● Given data
========================

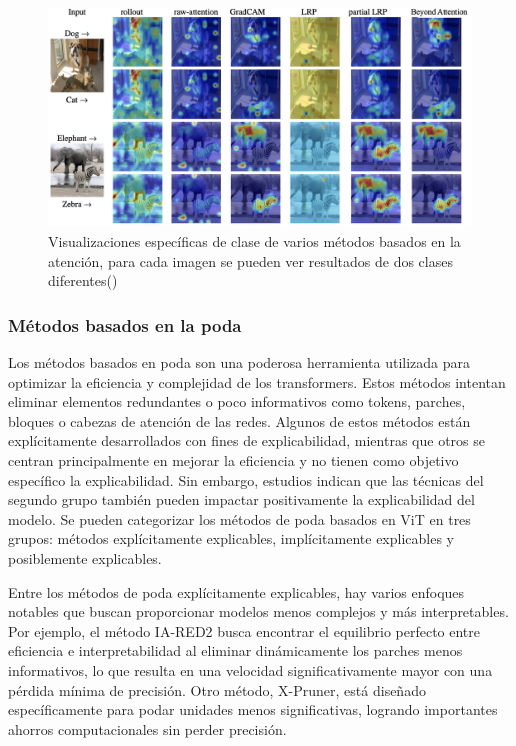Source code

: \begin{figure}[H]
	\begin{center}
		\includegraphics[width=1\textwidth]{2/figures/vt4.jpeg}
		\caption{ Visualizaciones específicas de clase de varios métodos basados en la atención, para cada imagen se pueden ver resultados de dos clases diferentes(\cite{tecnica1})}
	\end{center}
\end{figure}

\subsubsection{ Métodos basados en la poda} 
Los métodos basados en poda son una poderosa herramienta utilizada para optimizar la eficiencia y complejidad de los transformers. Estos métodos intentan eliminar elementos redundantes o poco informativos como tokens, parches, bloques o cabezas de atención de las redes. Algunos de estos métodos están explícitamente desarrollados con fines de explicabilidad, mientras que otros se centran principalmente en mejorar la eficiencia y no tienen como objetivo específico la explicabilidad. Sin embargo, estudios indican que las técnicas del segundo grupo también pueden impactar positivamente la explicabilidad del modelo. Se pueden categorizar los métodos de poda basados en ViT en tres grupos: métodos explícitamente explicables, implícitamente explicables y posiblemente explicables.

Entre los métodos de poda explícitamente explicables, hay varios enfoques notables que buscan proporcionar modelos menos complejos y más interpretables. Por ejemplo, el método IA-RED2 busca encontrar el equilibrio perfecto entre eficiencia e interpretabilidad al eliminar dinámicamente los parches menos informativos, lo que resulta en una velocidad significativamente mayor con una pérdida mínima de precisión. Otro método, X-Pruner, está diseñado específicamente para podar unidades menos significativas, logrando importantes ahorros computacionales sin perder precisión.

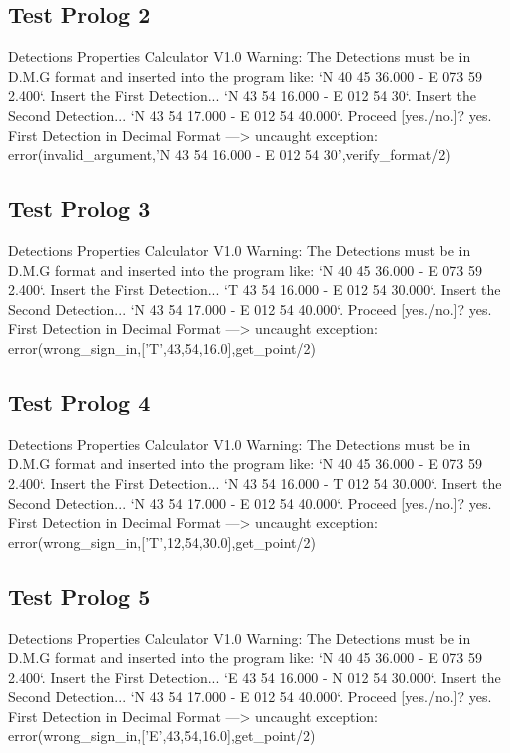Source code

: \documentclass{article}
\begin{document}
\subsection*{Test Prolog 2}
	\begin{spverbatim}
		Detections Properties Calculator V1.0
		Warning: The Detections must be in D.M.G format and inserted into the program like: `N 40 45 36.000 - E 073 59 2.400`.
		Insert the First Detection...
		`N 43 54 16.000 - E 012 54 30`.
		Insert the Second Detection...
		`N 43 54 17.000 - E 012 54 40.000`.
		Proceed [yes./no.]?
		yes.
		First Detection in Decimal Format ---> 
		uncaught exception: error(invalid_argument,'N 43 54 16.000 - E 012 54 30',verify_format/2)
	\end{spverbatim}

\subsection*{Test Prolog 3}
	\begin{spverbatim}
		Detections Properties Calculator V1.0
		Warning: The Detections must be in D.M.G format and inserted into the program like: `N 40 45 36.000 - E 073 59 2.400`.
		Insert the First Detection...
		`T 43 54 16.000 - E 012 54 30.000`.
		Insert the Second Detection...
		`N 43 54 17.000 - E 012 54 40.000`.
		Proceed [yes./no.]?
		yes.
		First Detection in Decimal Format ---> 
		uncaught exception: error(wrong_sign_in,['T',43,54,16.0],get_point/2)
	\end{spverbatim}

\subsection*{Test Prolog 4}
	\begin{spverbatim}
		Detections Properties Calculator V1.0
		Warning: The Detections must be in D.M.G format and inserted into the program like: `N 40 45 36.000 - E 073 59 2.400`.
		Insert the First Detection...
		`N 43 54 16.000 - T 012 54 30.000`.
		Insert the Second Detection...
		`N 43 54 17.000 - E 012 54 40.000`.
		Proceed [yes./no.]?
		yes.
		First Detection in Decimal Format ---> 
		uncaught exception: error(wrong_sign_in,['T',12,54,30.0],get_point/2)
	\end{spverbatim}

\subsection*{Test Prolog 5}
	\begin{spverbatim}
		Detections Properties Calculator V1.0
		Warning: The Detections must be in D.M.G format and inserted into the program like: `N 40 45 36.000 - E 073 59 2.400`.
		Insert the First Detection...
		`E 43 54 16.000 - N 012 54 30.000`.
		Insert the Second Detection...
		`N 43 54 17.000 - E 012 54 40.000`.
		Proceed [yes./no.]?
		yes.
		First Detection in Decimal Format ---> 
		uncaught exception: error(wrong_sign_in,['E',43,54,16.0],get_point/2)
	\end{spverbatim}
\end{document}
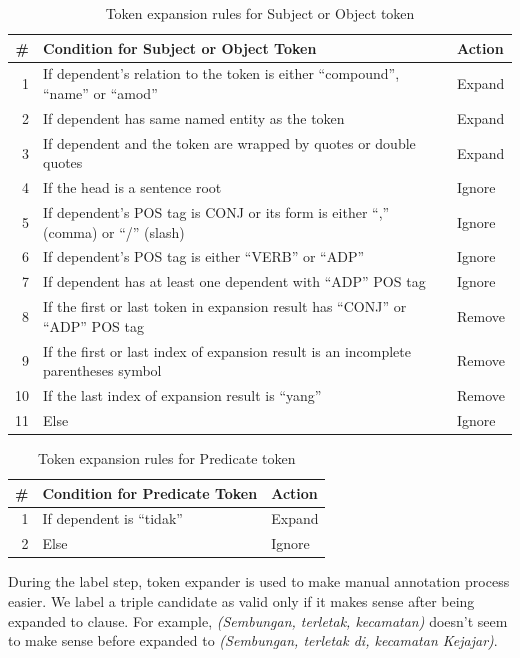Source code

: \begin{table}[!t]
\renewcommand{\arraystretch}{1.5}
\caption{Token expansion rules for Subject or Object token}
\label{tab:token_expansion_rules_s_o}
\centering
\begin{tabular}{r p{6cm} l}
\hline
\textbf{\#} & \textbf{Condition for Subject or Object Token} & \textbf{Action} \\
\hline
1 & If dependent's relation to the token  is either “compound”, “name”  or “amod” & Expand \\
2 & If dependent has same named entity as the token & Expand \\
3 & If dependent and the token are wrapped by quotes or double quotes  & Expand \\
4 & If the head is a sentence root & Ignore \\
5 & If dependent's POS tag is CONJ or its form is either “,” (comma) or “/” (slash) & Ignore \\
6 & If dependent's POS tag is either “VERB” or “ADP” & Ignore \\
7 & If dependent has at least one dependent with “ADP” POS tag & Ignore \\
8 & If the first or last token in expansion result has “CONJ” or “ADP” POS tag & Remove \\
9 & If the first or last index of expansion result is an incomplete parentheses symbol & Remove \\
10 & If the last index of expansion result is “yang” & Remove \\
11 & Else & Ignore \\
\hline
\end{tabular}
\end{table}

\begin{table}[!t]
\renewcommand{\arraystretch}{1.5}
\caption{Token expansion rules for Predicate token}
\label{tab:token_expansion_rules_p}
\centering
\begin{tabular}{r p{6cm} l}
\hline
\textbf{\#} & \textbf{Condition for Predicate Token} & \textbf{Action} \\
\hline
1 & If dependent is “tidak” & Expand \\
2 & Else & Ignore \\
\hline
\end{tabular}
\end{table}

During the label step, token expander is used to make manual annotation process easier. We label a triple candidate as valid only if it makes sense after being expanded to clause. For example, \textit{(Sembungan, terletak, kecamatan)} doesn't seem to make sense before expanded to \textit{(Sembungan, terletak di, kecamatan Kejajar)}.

========================

● What you have to do
Using the data above, count the lines that hold the string "either". Report the number and nothing else.

● Task answer
3